Input records:
##########

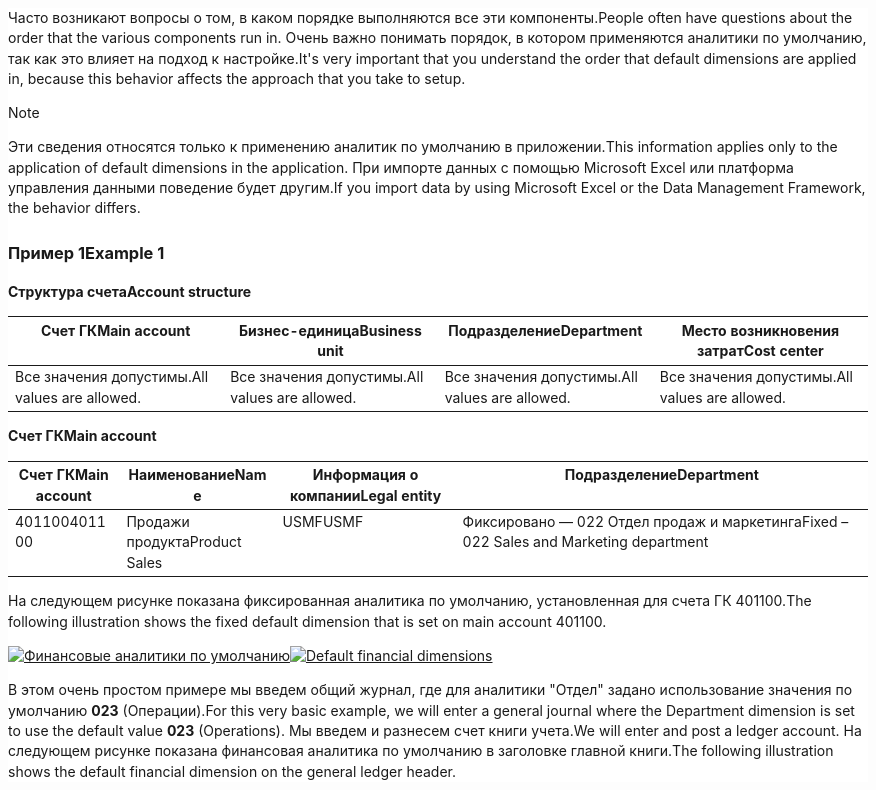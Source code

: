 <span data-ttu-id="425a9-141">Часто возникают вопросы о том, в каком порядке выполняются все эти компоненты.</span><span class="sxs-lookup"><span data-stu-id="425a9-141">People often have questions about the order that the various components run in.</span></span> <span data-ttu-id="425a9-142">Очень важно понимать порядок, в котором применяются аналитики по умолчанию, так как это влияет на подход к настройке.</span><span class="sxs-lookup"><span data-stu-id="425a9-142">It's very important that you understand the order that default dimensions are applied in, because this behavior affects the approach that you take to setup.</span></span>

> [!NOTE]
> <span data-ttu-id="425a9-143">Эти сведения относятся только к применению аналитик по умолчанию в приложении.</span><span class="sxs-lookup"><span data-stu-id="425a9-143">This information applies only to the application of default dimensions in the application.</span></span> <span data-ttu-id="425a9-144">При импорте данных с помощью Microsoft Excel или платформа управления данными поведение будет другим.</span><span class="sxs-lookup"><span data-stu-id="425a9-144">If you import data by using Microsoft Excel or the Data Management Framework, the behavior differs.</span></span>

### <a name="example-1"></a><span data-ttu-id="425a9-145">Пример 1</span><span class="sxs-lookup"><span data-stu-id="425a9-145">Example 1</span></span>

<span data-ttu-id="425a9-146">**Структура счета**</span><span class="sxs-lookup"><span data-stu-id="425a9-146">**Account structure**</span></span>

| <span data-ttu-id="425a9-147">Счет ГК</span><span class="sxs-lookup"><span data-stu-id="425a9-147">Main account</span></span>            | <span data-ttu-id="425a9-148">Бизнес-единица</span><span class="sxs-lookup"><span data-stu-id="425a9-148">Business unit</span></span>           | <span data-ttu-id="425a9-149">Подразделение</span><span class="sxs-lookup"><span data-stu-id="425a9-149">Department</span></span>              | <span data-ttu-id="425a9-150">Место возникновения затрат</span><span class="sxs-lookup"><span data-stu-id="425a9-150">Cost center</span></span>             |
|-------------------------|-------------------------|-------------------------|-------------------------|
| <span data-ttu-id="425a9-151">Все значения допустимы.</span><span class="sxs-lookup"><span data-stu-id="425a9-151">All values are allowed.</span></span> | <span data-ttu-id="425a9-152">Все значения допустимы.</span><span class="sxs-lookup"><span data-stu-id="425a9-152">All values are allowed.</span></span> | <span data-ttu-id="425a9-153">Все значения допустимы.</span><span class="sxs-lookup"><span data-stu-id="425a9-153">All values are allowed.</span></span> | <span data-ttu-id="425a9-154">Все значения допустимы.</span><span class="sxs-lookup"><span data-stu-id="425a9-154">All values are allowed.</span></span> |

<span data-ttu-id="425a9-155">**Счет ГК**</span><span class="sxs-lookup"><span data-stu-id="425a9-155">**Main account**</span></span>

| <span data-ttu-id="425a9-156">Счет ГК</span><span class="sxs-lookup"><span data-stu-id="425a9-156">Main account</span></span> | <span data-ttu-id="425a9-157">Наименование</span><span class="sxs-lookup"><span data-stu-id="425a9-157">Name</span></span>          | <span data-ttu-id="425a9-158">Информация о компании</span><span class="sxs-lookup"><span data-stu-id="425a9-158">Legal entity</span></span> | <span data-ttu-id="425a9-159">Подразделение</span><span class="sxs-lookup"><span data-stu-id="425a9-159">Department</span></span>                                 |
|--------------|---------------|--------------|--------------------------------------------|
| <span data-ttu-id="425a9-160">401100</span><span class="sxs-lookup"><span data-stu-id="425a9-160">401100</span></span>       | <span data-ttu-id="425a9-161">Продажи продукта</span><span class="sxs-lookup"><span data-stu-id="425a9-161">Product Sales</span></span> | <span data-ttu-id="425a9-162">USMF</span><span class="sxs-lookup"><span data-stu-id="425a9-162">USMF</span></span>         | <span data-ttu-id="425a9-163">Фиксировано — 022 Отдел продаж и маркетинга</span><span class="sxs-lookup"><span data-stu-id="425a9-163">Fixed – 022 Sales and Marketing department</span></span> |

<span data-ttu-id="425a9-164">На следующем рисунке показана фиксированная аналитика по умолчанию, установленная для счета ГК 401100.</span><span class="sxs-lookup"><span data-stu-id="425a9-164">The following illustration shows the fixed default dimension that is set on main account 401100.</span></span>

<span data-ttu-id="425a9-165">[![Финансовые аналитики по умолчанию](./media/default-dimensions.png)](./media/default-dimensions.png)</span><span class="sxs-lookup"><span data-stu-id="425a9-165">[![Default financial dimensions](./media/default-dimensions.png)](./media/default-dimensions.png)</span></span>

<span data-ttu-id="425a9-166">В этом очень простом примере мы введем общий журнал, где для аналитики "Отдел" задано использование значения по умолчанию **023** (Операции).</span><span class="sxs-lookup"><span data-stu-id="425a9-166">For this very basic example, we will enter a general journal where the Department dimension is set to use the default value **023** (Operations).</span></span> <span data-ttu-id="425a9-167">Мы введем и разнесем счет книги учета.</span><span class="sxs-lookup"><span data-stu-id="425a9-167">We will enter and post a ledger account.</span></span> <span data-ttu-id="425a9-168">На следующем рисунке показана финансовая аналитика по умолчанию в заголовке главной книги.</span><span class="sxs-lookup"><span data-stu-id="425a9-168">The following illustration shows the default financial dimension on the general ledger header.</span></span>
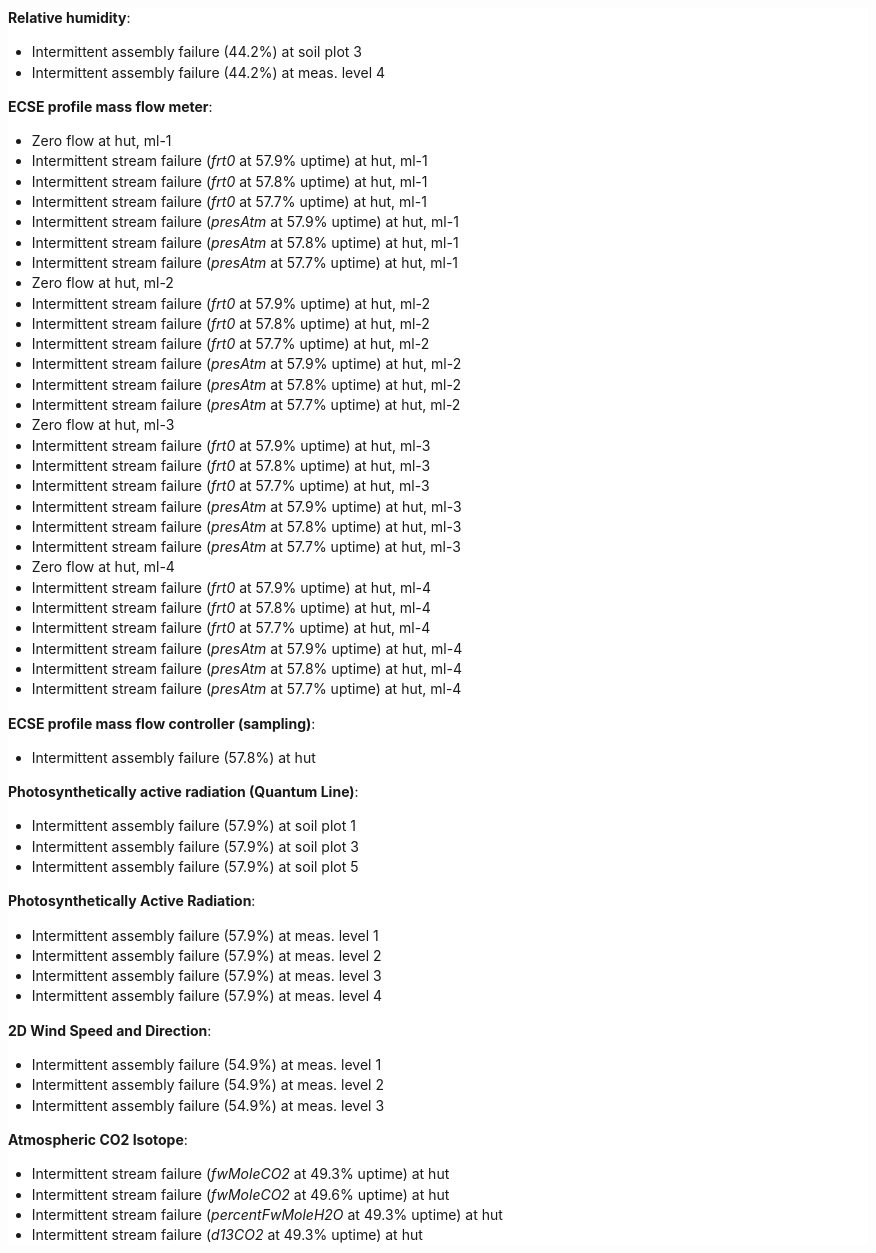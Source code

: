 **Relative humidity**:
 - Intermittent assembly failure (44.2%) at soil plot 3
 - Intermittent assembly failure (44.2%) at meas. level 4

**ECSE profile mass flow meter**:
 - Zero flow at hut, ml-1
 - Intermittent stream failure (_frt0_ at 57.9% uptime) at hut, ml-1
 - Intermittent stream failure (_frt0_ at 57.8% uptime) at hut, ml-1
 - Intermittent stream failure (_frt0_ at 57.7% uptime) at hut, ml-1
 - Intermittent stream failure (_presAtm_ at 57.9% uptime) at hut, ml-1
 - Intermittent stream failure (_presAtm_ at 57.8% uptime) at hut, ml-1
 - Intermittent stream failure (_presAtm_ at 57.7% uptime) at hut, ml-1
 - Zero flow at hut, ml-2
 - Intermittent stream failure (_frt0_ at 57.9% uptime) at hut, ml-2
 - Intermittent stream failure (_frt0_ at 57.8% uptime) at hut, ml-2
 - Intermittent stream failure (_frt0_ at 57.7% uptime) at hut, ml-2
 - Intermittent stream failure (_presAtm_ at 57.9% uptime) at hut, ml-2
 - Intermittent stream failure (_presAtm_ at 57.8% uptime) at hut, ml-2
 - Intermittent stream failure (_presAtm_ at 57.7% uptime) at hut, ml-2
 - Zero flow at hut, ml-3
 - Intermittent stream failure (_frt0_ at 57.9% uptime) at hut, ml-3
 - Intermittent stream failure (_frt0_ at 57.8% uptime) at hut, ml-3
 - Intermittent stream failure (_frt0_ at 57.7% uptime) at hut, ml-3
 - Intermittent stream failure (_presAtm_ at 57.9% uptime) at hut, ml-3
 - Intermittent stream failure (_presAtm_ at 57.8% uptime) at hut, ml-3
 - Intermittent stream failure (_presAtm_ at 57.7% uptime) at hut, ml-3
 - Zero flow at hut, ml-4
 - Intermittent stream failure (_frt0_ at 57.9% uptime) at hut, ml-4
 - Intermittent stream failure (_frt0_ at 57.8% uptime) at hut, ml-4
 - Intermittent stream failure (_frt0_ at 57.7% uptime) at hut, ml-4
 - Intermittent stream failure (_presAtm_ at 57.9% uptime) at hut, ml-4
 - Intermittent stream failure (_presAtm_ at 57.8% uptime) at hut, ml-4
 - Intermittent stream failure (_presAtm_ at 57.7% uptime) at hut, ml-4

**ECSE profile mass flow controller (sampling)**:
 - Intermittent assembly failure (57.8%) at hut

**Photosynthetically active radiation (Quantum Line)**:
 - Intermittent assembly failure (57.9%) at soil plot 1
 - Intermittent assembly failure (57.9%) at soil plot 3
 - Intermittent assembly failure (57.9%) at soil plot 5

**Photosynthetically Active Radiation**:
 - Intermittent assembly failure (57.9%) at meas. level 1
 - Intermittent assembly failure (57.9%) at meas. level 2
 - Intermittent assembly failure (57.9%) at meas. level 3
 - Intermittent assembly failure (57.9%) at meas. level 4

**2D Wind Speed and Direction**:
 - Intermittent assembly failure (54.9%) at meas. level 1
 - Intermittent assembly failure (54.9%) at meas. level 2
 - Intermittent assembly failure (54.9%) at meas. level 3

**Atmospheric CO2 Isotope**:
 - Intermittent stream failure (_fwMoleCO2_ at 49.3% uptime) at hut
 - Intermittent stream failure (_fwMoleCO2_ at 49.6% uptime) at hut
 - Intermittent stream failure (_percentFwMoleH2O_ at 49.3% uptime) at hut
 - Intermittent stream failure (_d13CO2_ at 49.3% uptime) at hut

##########

Problem statement: Across the listing above, find each line that holds the word "ECSE". Give only how many there are.

Finished exercise: 2